Excerpted data —
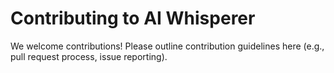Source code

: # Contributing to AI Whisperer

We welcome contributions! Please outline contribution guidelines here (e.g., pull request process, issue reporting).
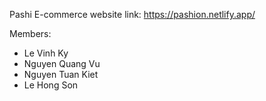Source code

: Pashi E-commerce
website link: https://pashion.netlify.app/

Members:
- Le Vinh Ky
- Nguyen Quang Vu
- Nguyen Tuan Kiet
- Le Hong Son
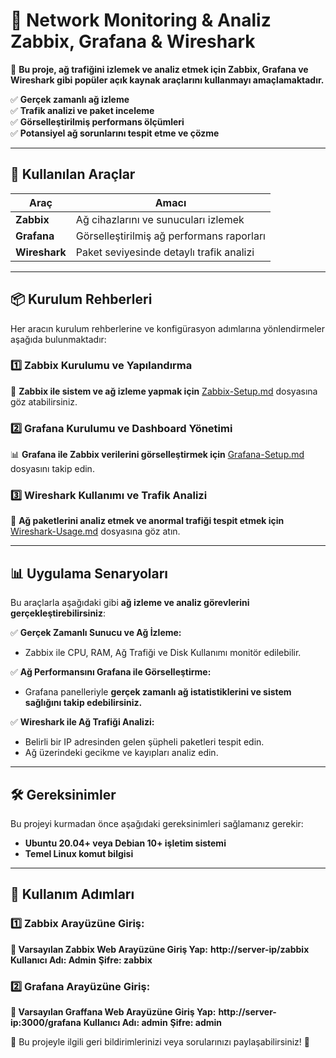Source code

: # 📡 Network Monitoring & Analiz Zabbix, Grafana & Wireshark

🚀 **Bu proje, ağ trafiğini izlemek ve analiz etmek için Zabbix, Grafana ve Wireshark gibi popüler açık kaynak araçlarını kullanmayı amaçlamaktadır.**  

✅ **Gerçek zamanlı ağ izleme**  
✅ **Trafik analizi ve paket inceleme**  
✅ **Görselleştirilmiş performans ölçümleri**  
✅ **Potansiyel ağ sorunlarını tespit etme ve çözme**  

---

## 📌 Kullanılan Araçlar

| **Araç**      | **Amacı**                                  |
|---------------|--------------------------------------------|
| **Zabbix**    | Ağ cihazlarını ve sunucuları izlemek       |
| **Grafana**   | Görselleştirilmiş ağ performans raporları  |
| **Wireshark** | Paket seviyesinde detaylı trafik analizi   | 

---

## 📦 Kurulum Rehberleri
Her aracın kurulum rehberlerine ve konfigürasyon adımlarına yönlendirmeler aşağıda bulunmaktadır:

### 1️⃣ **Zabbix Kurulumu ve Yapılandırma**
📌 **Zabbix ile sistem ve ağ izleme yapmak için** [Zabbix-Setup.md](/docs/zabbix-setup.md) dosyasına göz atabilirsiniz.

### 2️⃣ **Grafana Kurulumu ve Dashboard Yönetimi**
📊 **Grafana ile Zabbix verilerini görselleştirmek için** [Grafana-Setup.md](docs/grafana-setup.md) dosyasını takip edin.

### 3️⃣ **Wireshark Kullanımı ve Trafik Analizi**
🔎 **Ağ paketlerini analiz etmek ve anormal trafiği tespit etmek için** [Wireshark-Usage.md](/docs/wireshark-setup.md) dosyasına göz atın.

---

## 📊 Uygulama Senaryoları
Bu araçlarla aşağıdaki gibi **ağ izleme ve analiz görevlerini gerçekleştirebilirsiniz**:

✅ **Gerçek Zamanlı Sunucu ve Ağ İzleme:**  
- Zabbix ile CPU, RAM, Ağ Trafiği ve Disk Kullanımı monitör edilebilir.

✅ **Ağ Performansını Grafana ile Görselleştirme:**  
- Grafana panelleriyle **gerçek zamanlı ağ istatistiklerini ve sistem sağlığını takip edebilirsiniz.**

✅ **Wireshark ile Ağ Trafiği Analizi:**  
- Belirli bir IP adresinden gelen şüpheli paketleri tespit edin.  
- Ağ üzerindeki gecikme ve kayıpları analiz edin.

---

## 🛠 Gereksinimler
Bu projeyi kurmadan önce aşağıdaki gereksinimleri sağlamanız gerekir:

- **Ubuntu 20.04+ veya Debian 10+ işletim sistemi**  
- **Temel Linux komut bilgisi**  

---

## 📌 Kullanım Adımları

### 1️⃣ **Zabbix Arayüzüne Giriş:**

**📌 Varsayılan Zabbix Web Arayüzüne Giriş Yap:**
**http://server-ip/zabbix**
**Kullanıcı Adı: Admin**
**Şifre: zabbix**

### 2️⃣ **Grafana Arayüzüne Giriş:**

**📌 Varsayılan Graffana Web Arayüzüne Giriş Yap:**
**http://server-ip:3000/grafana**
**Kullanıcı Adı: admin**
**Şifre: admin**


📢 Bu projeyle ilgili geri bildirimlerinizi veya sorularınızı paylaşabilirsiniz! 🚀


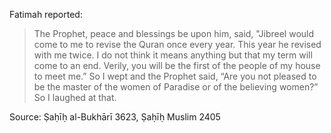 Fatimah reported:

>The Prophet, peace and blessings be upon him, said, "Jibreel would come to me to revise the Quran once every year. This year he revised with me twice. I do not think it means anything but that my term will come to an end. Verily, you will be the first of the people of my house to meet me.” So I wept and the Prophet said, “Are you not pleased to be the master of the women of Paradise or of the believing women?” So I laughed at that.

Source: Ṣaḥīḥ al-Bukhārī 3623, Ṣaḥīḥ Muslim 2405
--
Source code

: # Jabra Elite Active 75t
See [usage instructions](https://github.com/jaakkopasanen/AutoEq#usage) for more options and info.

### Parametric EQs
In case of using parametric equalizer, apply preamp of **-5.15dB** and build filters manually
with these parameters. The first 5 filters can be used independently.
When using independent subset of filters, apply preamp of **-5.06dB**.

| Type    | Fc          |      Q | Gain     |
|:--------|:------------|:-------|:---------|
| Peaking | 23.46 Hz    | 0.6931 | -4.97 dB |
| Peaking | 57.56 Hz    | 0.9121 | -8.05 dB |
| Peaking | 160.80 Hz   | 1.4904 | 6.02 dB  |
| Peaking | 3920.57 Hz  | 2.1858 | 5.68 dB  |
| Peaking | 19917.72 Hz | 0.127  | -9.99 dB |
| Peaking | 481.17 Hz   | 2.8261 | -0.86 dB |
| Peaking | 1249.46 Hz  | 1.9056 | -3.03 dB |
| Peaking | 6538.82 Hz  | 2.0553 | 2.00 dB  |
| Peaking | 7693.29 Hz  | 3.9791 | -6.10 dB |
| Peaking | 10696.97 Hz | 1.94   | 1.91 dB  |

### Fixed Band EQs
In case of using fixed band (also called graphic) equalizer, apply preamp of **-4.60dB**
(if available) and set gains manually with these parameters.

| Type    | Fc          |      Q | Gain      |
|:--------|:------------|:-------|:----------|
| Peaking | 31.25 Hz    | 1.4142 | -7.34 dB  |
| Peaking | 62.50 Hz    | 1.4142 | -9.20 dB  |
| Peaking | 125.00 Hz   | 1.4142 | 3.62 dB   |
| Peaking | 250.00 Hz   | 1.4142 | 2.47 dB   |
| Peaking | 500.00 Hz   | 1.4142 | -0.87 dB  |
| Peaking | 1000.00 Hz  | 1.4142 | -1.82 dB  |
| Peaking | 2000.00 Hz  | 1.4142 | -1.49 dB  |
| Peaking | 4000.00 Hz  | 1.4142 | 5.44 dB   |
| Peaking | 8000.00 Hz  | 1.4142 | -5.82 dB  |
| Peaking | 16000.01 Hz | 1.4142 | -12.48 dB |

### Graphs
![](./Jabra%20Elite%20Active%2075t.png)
* * *
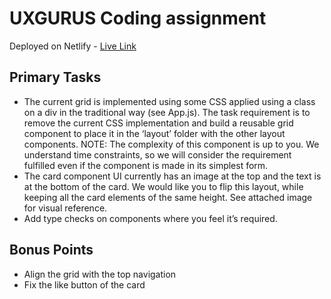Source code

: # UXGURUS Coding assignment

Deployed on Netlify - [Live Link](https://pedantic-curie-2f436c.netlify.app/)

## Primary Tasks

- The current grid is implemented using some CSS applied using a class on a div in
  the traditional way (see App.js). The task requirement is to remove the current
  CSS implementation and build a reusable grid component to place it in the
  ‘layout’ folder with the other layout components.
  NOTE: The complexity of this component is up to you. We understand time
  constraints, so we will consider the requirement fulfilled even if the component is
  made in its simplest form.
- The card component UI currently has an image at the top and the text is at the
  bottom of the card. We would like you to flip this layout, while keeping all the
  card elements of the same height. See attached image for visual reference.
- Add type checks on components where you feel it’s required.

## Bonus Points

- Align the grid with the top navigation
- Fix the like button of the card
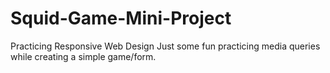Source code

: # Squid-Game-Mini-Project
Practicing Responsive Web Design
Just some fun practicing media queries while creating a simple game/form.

Aim of the task —
In the entries above, count every line containing the word "gibi". Write only the total.

Solution below —
2